*Data records*:
>>>>>

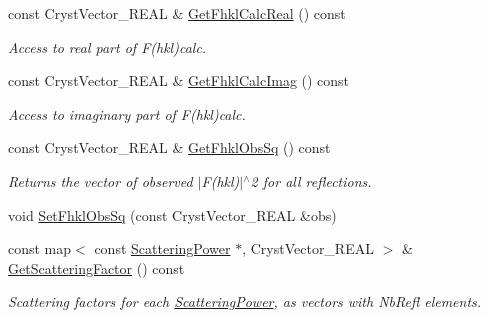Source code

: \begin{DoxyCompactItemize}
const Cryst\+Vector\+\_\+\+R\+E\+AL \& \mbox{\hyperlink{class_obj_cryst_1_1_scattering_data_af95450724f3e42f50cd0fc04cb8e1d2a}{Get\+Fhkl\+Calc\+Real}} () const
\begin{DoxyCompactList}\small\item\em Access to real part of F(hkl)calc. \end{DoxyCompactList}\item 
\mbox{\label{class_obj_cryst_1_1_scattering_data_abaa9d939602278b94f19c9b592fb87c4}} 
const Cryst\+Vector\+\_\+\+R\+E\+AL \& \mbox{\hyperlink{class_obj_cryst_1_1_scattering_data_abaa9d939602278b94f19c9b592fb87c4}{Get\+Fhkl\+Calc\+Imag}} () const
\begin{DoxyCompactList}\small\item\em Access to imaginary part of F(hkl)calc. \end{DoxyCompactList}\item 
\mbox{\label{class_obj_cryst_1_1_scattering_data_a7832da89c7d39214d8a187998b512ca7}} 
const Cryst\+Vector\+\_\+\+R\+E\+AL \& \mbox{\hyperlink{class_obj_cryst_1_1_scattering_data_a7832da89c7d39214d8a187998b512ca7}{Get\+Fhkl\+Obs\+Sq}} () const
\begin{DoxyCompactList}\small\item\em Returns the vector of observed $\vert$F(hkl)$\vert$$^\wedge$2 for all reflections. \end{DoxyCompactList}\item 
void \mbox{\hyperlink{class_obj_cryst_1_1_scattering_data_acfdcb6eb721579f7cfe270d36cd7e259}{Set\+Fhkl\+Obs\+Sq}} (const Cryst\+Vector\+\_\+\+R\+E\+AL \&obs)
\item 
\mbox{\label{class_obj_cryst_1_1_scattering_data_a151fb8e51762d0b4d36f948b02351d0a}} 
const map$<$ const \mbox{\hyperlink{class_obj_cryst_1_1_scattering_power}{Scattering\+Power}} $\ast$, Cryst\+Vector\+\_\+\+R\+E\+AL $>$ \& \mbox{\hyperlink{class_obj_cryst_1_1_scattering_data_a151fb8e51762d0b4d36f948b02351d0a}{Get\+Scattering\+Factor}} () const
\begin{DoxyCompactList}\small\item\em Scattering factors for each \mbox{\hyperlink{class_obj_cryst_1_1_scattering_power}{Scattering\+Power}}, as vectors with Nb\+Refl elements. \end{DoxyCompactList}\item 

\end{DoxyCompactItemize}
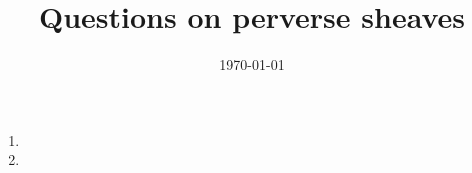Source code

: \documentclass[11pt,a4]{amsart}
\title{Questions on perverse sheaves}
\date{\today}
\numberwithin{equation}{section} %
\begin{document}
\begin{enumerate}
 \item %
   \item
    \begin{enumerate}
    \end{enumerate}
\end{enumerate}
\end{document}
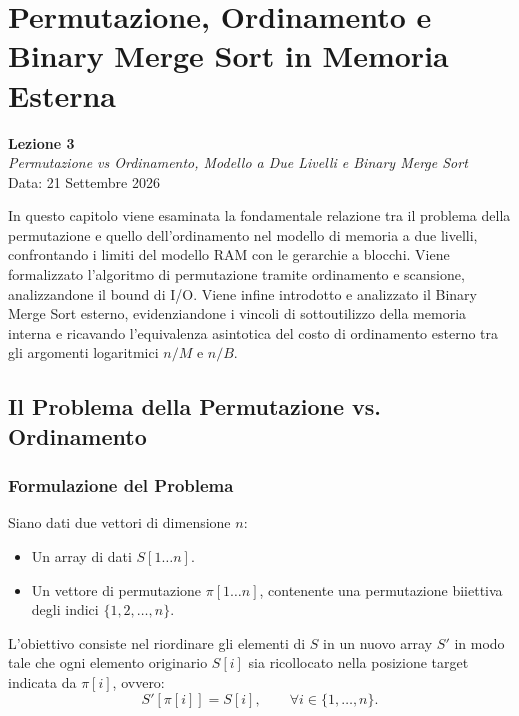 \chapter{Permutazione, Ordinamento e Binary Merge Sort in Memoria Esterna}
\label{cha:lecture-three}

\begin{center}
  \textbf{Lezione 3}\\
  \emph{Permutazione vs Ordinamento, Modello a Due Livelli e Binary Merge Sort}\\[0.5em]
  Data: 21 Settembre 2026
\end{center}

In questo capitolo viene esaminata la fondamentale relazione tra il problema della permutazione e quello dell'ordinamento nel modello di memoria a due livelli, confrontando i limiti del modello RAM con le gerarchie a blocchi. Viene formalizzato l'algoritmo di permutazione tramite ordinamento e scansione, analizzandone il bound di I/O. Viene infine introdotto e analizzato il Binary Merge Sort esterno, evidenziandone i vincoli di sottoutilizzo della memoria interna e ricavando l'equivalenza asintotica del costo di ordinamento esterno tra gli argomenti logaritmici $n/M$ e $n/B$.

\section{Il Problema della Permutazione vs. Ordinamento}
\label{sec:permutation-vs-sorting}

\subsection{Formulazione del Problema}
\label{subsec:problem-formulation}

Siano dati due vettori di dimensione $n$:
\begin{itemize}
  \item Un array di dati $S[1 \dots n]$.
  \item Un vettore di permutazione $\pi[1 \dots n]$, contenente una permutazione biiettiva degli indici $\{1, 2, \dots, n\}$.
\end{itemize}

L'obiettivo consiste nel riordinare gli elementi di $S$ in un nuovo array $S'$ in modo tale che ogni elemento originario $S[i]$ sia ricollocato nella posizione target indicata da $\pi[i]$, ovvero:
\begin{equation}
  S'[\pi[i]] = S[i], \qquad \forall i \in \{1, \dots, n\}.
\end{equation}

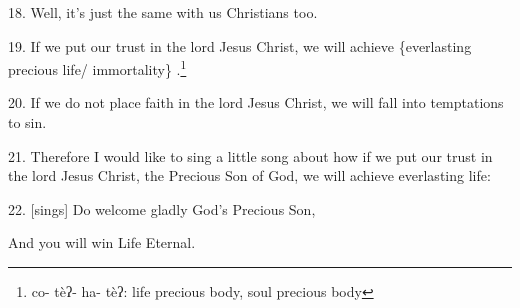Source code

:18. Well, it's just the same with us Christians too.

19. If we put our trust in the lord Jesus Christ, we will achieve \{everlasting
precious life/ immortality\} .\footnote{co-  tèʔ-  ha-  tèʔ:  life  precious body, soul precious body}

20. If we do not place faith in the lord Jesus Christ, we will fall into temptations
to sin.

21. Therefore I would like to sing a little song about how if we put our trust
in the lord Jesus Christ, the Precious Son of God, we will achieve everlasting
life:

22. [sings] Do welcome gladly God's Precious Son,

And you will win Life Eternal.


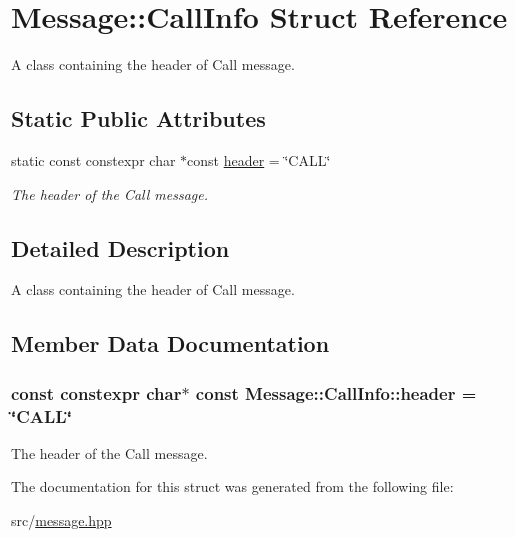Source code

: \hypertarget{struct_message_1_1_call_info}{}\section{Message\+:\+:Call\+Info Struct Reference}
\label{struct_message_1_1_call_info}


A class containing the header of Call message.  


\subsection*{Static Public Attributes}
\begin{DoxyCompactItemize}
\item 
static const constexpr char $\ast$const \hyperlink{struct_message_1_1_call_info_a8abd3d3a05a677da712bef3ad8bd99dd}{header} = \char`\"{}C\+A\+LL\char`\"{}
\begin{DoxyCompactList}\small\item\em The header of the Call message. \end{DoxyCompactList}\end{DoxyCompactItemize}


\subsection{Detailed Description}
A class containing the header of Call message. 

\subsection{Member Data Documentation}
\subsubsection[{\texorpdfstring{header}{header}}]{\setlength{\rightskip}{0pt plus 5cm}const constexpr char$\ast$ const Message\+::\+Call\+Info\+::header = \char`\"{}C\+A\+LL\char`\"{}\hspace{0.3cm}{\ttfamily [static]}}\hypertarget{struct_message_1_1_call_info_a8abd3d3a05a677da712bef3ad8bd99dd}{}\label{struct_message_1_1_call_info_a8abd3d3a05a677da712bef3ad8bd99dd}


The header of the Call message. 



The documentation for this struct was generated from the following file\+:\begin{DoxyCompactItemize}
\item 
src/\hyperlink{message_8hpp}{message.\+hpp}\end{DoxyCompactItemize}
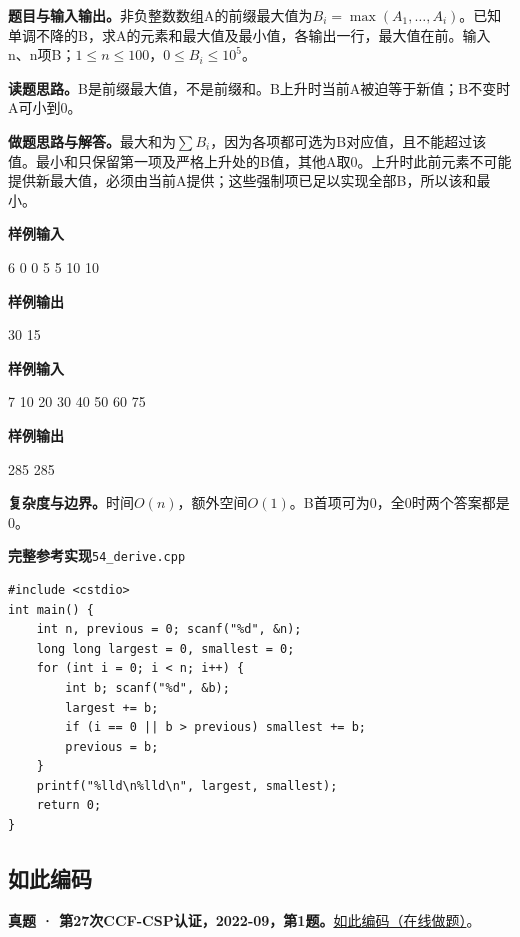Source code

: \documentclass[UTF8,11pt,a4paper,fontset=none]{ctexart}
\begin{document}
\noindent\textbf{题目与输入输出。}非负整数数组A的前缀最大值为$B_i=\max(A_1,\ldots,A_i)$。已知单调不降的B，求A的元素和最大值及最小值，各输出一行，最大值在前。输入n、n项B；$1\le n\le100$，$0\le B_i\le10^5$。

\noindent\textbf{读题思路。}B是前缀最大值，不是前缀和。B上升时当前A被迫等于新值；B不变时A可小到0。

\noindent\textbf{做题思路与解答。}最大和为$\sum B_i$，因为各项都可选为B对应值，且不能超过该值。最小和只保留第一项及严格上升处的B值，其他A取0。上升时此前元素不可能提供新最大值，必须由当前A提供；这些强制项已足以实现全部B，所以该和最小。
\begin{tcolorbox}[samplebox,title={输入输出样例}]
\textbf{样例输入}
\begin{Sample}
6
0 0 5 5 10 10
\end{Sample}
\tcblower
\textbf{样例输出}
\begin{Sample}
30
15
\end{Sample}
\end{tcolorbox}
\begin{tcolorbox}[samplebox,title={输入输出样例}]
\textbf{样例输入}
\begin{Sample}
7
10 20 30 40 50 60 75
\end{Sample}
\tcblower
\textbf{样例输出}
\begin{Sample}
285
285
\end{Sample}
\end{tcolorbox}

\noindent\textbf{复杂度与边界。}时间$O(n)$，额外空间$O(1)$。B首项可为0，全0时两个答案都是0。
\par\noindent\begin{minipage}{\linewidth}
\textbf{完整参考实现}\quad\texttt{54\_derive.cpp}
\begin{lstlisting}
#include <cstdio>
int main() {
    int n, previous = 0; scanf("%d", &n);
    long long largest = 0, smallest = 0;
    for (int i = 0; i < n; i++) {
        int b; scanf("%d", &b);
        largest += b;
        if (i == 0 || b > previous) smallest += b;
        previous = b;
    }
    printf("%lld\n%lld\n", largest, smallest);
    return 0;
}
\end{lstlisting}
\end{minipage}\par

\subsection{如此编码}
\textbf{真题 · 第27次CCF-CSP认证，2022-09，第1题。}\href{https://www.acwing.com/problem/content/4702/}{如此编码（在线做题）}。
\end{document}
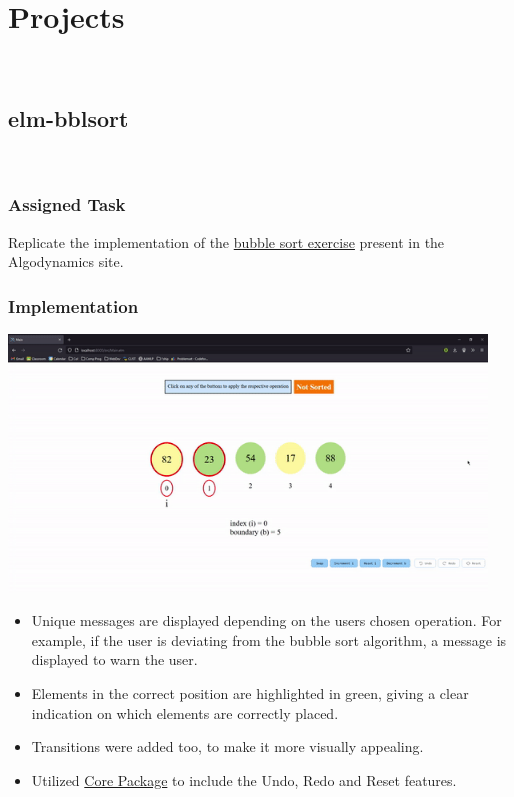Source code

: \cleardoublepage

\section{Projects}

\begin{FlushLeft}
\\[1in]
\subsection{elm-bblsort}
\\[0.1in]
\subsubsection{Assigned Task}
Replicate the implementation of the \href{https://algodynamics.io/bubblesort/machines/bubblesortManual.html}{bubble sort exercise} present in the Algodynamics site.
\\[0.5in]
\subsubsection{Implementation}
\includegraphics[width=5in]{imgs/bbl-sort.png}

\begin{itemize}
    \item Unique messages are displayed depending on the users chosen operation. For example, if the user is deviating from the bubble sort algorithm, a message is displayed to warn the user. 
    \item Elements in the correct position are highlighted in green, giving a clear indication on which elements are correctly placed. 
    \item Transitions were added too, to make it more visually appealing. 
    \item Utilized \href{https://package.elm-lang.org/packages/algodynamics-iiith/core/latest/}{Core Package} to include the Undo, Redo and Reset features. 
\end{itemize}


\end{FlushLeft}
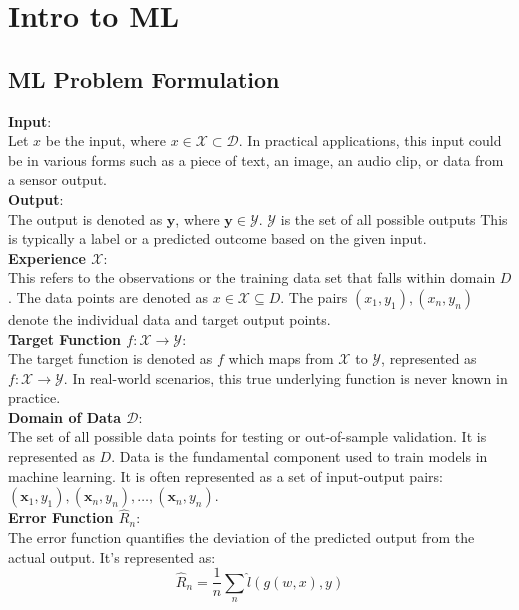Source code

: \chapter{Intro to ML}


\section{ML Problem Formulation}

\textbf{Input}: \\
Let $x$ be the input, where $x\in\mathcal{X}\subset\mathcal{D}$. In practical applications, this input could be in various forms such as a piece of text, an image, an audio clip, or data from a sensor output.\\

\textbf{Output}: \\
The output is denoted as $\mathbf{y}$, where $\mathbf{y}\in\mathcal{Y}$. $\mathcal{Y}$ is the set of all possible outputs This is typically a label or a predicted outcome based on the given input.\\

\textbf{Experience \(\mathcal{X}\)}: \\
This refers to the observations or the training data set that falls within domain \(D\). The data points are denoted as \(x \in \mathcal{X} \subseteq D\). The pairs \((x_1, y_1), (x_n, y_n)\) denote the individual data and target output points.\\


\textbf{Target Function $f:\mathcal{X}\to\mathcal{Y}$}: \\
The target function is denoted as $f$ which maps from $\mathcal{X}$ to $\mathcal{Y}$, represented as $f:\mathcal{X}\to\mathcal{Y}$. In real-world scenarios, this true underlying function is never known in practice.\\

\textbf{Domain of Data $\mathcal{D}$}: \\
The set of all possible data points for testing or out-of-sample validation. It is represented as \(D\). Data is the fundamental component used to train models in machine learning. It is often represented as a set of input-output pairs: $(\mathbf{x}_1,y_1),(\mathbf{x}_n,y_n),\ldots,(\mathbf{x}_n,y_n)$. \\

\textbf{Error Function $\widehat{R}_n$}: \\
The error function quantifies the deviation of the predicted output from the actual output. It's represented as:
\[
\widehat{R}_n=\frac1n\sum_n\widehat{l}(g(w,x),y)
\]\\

<<<<<

Look above for the line with "precious body, soul" and the line with "22. [sings] Do". Retype those two lines and every line between them exactly, adding nothing.

precious life/ immortality\} .\footnote{co-  tèʔ-  ha-  tèʔ:  life  precious body, soul precious body}

20. If we do not place faith in the lord Jesus Christ, we will fall into temptations
to sin.

21. Therefore I would like to sing a little song about how if we put our trust
in the lord Jesus Christ, the Precious Son of God, we will achieve everlasting
life:

22. [sings] Do welcome gladly God's Precious Son,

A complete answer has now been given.